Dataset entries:
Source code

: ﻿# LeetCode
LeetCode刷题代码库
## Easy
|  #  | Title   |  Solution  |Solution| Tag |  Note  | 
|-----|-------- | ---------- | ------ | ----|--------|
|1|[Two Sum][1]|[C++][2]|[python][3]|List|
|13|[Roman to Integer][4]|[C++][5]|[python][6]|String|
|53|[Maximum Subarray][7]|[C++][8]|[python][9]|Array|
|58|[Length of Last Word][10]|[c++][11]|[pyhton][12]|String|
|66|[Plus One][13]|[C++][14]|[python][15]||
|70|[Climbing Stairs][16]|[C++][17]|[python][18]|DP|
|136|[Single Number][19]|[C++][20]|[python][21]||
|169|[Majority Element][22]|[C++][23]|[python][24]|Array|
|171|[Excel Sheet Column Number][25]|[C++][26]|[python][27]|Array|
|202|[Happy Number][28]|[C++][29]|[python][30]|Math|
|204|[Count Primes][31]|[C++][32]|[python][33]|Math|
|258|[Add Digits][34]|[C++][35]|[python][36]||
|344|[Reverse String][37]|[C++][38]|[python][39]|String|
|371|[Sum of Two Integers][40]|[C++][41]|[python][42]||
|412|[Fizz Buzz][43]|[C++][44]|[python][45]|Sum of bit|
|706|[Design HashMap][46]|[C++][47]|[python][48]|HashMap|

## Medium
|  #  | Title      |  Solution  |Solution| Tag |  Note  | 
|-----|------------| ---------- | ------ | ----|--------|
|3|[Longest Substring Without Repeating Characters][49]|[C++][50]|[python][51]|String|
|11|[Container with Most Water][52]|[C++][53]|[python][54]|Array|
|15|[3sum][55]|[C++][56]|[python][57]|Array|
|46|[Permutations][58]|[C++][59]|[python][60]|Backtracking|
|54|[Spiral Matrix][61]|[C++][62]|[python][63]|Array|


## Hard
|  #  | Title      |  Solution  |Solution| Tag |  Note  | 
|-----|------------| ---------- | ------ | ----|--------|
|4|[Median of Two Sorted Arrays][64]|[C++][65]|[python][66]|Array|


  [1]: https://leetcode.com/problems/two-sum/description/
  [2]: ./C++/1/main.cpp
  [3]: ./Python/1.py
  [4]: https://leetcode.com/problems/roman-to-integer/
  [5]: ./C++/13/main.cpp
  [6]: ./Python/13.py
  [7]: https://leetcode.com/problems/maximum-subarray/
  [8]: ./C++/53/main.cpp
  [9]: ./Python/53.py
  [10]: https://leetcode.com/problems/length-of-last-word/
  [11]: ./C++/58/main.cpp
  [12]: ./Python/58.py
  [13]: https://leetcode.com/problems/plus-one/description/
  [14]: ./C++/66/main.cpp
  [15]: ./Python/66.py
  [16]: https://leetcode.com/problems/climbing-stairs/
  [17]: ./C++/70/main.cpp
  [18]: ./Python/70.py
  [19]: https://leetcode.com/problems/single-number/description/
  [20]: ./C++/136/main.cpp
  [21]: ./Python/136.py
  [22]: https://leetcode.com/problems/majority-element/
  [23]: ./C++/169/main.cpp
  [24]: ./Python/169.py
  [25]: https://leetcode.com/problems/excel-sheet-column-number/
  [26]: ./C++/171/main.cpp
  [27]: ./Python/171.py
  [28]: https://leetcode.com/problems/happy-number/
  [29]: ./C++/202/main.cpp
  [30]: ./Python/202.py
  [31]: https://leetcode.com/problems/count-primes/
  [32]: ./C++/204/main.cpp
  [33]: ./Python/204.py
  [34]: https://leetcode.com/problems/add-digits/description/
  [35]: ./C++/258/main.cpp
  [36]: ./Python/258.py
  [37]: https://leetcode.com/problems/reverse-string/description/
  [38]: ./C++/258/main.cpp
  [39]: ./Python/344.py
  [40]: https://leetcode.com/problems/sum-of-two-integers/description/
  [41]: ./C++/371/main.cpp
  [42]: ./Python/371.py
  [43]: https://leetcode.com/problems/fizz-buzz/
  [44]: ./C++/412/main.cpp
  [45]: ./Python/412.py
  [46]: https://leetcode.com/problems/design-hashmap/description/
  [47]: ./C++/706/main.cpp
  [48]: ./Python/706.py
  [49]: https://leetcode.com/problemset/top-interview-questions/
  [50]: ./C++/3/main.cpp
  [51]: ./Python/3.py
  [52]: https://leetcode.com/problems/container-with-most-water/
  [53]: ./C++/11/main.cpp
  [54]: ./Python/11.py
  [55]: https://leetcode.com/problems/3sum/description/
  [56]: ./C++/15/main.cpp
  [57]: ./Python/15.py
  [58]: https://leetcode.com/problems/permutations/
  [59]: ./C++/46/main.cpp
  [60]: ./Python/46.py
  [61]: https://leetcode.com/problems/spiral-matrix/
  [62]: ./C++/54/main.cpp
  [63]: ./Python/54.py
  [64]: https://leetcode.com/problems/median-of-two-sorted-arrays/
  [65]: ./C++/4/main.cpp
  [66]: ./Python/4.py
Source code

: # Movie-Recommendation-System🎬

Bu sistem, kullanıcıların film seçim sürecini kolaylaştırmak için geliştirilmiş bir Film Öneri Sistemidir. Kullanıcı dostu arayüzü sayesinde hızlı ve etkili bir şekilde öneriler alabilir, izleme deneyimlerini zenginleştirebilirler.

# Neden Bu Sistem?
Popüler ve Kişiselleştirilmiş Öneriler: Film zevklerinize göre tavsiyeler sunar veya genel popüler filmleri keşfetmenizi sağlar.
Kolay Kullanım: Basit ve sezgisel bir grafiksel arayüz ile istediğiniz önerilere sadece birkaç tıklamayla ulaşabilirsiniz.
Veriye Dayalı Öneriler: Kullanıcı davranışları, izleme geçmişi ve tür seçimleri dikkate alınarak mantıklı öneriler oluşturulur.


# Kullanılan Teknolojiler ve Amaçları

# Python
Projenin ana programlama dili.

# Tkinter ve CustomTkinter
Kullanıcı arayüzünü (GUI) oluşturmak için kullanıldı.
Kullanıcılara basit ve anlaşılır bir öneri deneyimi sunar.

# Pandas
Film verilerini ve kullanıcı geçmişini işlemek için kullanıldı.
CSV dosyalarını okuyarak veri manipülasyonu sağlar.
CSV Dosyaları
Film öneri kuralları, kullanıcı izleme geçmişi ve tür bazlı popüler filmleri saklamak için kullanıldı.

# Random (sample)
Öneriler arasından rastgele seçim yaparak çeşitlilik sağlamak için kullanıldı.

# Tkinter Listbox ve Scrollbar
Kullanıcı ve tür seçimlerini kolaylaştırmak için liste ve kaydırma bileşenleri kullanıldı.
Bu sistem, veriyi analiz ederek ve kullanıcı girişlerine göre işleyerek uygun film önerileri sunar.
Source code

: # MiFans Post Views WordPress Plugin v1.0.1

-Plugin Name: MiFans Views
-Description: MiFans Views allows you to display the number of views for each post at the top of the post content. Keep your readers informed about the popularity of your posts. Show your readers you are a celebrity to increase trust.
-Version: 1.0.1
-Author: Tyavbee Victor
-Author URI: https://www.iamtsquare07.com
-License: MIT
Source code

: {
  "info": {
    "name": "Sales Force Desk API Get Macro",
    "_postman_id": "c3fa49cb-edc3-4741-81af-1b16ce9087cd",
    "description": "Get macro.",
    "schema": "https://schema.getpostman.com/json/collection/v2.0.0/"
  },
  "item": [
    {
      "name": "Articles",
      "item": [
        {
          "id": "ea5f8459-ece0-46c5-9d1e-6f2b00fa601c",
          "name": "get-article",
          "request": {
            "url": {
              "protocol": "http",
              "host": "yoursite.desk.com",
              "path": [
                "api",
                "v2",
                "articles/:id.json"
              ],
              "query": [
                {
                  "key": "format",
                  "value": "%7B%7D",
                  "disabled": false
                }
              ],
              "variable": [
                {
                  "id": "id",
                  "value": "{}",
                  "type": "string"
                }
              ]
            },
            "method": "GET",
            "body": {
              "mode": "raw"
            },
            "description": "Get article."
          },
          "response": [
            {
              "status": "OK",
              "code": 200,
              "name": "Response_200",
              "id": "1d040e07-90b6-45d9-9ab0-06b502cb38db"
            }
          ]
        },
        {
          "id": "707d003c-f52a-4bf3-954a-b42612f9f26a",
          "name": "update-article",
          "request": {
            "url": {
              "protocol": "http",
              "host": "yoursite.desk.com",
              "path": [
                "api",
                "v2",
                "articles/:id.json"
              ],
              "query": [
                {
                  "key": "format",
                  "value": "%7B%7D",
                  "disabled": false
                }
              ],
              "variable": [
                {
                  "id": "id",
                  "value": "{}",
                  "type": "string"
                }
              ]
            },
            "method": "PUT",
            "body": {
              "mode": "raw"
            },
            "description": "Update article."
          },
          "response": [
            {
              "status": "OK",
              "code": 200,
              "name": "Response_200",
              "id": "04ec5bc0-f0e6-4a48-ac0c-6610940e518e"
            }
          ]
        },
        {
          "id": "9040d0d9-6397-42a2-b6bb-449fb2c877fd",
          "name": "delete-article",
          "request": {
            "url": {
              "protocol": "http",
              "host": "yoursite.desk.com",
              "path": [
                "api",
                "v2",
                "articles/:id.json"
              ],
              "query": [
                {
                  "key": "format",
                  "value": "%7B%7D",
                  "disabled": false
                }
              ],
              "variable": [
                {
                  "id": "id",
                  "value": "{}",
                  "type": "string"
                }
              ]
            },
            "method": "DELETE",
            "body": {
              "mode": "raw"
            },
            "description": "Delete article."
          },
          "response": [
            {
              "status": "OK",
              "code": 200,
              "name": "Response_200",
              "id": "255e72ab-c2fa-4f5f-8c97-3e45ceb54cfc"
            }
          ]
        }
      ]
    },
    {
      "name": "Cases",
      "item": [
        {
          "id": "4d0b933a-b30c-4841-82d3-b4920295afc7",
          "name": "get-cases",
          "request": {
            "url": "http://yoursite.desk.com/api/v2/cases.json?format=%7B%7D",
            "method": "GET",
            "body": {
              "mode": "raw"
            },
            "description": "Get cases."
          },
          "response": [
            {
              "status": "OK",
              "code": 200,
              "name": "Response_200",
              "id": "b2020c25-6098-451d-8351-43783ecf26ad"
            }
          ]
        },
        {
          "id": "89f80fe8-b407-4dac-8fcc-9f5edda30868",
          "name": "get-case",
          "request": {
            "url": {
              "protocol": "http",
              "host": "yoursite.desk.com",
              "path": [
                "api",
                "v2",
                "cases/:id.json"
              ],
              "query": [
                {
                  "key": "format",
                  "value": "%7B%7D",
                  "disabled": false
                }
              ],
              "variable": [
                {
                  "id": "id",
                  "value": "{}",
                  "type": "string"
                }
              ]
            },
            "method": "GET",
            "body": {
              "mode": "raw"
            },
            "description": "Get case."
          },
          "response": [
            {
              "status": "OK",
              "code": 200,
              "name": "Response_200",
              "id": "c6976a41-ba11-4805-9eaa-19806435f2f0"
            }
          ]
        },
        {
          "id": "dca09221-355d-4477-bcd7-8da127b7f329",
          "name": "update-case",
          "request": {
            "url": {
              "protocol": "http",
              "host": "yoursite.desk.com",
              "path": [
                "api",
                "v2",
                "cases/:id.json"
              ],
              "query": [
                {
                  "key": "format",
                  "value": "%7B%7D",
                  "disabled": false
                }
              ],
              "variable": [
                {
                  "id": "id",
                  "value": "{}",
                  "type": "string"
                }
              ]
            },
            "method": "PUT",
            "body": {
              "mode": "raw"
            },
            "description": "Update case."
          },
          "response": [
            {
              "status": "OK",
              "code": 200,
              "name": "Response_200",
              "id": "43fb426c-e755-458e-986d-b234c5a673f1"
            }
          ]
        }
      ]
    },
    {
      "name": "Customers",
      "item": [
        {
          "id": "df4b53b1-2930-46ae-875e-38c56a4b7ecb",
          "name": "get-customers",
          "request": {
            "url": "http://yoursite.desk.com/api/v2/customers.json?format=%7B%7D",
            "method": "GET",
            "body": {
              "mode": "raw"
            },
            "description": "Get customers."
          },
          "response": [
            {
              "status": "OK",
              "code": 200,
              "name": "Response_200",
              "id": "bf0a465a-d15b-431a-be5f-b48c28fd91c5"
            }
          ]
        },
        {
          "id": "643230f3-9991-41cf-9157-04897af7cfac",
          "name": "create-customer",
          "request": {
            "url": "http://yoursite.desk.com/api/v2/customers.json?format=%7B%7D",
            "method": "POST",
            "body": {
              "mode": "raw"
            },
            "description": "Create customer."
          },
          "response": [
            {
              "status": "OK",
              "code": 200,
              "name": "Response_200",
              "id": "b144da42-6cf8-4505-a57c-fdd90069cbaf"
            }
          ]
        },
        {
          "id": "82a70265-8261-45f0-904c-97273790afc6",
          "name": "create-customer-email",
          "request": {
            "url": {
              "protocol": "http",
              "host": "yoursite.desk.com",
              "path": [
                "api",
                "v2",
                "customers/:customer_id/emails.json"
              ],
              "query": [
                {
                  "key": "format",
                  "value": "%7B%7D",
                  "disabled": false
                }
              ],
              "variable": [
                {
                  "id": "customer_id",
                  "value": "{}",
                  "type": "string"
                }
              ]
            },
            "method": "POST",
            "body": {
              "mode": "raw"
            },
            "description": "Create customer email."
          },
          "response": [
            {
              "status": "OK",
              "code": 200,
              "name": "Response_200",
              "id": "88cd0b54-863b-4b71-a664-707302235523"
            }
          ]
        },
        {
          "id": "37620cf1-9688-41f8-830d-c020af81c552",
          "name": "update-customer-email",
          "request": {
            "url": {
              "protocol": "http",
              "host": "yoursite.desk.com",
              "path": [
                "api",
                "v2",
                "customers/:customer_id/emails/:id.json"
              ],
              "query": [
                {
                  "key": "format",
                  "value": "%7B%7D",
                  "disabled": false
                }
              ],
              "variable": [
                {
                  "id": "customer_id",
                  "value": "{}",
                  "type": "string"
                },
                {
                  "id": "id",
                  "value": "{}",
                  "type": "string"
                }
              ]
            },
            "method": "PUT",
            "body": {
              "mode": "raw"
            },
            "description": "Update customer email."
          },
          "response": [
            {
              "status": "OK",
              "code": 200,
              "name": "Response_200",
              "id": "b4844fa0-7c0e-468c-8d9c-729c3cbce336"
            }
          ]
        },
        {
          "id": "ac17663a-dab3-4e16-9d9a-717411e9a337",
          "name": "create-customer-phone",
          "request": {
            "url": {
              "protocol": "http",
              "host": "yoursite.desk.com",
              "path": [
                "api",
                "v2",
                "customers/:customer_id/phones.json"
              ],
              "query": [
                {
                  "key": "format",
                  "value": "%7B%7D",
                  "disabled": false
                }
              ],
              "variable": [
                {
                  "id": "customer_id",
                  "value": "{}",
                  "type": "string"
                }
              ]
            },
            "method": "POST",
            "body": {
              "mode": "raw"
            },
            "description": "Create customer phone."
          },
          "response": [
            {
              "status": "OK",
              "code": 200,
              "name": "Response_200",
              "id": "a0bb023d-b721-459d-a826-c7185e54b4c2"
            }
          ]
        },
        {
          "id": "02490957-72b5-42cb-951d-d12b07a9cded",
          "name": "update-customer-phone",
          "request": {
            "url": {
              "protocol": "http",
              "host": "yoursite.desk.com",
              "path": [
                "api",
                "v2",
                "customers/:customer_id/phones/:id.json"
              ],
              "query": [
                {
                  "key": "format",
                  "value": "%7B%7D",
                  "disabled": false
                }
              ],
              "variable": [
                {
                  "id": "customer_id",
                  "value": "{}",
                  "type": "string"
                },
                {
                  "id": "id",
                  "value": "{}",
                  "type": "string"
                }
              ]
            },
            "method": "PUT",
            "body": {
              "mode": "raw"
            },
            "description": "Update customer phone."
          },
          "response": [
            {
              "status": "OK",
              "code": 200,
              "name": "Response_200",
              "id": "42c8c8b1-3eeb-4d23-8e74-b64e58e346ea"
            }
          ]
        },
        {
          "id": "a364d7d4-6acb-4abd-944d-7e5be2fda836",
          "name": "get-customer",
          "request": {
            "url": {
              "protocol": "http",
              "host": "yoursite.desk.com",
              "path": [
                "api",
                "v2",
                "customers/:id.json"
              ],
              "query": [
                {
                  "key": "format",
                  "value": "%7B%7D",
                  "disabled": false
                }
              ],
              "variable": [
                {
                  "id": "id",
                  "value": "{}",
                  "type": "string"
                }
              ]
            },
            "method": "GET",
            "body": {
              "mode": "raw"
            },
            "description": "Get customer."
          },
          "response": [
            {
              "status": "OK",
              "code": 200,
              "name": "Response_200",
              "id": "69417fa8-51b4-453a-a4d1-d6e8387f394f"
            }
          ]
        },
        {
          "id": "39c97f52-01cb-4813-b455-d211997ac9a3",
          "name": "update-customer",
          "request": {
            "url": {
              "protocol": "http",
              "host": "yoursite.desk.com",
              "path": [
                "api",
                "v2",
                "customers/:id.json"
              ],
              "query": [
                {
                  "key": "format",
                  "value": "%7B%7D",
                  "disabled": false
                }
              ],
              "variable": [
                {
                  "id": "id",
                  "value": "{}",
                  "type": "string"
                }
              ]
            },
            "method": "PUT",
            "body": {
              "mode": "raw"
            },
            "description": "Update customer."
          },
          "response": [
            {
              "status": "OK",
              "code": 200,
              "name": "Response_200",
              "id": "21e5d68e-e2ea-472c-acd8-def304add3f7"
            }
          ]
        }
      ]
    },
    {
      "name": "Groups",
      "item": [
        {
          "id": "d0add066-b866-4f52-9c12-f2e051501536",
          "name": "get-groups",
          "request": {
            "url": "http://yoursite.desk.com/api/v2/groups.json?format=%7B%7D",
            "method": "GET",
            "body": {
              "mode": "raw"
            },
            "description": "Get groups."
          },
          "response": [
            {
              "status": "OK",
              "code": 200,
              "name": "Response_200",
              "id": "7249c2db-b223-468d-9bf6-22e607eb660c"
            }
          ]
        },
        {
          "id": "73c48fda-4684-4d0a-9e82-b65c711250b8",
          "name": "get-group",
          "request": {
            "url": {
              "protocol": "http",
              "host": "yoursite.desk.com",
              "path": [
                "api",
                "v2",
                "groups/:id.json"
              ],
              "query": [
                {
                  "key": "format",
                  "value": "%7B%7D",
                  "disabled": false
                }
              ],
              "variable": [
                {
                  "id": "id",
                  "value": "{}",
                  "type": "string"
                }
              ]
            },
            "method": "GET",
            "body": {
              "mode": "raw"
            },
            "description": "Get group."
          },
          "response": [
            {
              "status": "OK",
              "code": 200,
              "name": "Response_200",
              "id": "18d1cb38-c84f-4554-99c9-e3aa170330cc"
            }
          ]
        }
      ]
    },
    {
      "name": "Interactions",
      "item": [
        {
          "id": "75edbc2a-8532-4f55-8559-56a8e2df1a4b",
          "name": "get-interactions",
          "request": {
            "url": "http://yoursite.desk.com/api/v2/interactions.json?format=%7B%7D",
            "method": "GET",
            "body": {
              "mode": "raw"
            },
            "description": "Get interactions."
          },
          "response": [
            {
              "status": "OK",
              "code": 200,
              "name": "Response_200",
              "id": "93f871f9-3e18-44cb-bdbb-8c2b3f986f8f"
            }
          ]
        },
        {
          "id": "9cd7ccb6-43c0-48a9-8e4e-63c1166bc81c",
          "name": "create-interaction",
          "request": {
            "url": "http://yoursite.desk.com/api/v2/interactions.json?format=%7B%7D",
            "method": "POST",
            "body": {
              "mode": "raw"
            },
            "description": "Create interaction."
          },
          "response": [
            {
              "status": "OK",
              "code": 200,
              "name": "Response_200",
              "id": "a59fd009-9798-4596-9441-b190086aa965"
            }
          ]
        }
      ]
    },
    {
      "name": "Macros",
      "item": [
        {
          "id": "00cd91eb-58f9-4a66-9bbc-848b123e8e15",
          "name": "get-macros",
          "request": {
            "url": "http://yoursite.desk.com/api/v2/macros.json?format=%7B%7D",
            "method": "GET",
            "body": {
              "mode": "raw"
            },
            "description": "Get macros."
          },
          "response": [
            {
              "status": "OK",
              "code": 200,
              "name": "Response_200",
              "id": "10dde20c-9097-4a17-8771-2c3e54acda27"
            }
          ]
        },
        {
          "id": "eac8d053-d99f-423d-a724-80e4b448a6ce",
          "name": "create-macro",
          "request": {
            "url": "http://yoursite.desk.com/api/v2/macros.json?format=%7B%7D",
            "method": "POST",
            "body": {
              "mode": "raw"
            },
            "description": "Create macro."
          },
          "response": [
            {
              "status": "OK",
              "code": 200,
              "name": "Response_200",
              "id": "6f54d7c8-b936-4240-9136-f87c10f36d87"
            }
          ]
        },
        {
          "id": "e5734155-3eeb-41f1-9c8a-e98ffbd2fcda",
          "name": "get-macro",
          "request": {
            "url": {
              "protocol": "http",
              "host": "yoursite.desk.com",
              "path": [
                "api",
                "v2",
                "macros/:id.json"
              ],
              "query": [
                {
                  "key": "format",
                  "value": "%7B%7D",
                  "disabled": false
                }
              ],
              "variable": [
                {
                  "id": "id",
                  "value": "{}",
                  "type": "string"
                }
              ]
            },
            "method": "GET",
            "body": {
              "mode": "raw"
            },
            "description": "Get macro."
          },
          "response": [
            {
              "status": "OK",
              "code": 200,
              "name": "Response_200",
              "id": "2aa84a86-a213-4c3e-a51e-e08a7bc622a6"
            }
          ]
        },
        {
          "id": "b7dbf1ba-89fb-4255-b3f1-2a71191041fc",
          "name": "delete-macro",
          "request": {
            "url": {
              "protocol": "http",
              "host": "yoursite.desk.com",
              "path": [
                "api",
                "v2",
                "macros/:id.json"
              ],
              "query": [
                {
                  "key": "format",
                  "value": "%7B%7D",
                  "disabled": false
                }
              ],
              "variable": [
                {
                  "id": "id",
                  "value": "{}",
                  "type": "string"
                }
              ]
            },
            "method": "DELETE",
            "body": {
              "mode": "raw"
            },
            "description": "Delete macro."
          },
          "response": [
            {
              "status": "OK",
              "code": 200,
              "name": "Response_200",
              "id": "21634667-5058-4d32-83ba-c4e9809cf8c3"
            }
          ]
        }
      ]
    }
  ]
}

• [Your goal]: Your answer should consist of copies of the lines above that include the string "Math".

• [Exercise solution]:
|202|[Happy Number][28]|[C++][29]|[python][30]|Math|
|204|[Count Primes][31]|[C++][32]|[python][33]|Math|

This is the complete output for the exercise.